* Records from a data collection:
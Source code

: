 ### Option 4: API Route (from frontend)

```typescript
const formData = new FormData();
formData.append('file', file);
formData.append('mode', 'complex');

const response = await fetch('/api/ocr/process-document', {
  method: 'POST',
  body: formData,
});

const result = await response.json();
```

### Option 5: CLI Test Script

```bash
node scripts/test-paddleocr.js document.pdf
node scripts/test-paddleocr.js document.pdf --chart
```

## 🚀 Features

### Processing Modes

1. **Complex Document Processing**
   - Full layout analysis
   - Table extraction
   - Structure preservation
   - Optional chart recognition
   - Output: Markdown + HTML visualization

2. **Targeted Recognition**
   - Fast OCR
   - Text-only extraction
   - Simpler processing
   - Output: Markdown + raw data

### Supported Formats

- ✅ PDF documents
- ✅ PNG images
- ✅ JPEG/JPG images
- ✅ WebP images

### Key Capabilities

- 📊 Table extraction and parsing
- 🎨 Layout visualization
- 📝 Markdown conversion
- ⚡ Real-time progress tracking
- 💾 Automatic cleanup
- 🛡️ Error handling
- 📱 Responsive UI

--

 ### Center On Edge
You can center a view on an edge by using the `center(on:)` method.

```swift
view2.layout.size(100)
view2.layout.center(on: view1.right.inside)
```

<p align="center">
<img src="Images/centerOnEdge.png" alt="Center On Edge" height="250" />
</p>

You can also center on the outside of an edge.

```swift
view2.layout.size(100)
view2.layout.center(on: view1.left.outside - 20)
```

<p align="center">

--

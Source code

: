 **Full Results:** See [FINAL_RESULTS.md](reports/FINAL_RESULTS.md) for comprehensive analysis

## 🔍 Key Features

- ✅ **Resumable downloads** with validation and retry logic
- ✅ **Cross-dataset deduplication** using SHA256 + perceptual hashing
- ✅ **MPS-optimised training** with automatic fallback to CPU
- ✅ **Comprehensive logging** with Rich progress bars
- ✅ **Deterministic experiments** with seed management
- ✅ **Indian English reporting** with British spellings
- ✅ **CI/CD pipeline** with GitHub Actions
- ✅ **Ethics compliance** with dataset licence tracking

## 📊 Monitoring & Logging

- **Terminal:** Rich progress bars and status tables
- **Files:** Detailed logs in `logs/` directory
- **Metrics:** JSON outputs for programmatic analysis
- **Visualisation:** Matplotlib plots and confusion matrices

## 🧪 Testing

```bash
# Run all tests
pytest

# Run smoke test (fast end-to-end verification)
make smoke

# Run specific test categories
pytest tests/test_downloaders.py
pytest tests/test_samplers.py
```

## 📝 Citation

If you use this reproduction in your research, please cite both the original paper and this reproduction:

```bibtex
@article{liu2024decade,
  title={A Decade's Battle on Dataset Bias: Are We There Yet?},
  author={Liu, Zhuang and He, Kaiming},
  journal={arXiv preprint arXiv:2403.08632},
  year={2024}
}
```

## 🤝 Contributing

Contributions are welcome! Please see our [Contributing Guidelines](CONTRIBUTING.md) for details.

* TASK TO COMPLETE:
Select every line above that contains the word "with", and copy it.

* RESULT FOR THIS EXERCISE:
- ✅ **Resumable downloads** with validation and retry logic
- ✅ **MPS-optimised training** with automatic fallback to CPU
- ✅ **Comprehensive logging** with Rich progress bars
- ✅ **Deterministic experiments** with seed management
- ✅ **Indian English reporting** with British spellings
- ✅ **CI/CD pipeline** with GitHub Actions
- ✅ **Ethics compliance** with dataset licence tracking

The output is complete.